Authorities have placed the country’s economic growth at risk by shoving aside the rule of law to pave the way for the sneak burial of dictator Ferdinand Marcos at the Libingan ng mga Bayani on Friday, Vice President Leni Robredo said yesterday.
”The risks we face now as a country have to do with divisiveness and senseless disregard for rule of law,” Robredo said in her keynote speech before the Philippine Investment Retail Conference.
She said that even as the country logged the fastest economic growth in Asia, at 7.1 per cent, for the third quarter of the year, “there are, however, storm clouds in the horizon.”
Noting that the Supreme Court’s Nov. 8 decision to dismiss the petitions against the burial has yet to become final and executory, Robredo said it was disturbing that the burial pushed through “in coordination with some government agencies who have participated in disregarding a judicial process.”
“There are sectors in our society who insisted on carrying out this act, and therein lay the risk. Such divisiveness and political turmoil distract our economy from the work that would bring growth,” she said.
“And ultimately, it is those that are at the fringes of the economy-the last, the least, and the lost-who are the most vulnerable,” she said.
Robredo stressed that the issue of the Marcos burial will always be relevant under the 1987 Constitution, which is anchored on social justice.
“We cannot talk seriously about the Philippines’ growth prospects without considering as well the depth and scope of our country’s history. To truly move forward, we must hold a deep reverence for the past, and the truth of its sorrows and victories,” she said.
”The Filipino poor are not faceless facts. Only by respecting the dignity of each person can we hope to empower them and transform them into our co-equals in reform,” Robredo said.
The high court’s decision lifted the status quo ante order that suspended burial preparations since August and prevented the Marcos family from burying the dictator’s remains in time for his 99th birth anniversary on Sept. 11.
But the National Union of People’s Lawyers (NUPL) on Saturday that while it had yet to file an appeal, the judicial process remains ongoing since it filed on Nov. 11 an “extremely urgent motion to hold in abeyance and/or issuance of new status quo ante.”
NUPL President Edre Olalia said ”no official action or information was ever received” on the motion “despite our repeated queries.”
At the time, they had yet to receive a copy of the decision.
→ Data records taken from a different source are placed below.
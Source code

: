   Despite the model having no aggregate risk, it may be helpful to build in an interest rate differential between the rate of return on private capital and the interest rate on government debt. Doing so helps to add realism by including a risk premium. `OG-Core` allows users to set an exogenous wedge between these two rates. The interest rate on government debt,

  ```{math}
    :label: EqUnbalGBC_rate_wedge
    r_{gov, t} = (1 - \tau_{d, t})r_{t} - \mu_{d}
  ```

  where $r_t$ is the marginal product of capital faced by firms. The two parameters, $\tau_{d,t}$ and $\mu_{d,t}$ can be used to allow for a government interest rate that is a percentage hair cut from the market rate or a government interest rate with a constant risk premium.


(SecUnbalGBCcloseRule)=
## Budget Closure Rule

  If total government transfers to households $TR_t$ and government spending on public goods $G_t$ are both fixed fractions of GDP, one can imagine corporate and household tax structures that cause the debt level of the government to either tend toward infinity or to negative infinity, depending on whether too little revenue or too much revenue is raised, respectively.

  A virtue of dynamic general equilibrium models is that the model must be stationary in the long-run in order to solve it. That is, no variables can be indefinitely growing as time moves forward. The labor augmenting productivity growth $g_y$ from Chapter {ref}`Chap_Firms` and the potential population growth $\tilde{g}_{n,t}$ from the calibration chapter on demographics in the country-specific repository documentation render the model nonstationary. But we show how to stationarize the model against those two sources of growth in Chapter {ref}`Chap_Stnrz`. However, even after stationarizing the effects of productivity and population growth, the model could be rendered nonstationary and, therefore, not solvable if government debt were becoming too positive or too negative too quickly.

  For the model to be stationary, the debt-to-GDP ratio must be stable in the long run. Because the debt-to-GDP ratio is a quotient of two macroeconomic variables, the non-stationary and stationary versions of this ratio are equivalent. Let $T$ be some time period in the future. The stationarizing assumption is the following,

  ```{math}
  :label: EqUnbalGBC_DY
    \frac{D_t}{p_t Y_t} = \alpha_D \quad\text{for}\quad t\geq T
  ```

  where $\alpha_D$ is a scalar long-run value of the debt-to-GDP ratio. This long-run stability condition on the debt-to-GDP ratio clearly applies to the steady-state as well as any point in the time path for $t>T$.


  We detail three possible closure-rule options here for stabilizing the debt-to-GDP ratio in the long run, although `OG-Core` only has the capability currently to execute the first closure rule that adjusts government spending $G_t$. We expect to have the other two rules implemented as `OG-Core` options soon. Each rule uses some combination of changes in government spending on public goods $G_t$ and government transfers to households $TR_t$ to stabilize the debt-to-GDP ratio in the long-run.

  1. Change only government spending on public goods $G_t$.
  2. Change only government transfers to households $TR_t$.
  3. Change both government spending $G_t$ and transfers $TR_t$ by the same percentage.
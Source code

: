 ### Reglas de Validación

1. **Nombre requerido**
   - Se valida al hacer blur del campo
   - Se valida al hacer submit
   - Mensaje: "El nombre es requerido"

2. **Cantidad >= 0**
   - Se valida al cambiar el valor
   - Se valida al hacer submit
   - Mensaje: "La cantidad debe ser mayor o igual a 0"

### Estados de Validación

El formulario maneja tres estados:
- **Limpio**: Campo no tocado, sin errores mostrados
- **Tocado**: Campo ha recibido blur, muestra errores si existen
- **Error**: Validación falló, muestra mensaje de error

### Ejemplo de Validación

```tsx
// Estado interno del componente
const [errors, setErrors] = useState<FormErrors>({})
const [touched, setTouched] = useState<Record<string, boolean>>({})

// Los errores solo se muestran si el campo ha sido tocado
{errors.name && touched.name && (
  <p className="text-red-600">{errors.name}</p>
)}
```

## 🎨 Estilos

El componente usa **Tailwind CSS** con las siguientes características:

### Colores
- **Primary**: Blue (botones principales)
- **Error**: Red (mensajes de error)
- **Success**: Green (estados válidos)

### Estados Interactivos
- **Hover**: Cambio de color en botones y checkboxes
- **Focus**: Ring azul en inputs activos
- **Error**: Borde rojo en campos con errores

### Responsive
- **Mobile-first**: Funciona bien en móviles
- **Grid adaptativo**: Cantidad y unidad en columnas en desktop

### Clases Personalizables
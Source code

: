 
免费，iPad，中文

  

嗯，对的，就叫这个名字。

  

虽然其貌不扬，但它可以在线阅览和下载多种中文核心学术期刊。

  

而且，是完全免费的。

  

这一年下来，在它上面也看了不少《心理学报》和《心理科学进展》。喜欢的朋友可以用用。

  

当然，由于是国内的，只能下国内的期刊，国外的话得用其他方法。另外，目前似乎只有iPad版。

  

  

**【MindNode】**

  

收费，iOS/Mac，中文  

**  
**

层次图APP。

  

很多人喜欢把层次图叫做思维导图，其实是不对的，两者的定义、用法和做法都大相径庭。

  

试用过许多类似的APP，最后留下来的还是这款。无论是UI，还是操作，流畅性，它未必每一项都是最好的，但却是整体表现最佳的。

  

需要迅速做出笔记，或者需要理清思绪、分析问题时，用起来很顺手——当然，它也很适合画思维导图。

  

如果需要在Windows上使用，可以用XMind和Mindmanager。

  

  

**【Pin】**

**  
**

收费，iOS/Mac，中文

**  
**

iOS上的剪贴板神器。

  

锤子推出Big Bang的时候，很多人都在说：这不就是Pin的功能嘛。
NUPL, which represents Campaign Against the Return of the Marcoses to Malacañang, Samahan ng Ex-Detainees Laban sa Detensyon at Aresto, and two former Bayan Muna party-list representatives, said it still had until Nov. 26 to file their motion for reconsideration.
Olalia added that they intend on Monday to file a motion seeking to cite the Marcos family, the military and the police for contempt “for their bad faith and premature execution of a decision that has yet to become final and executory.”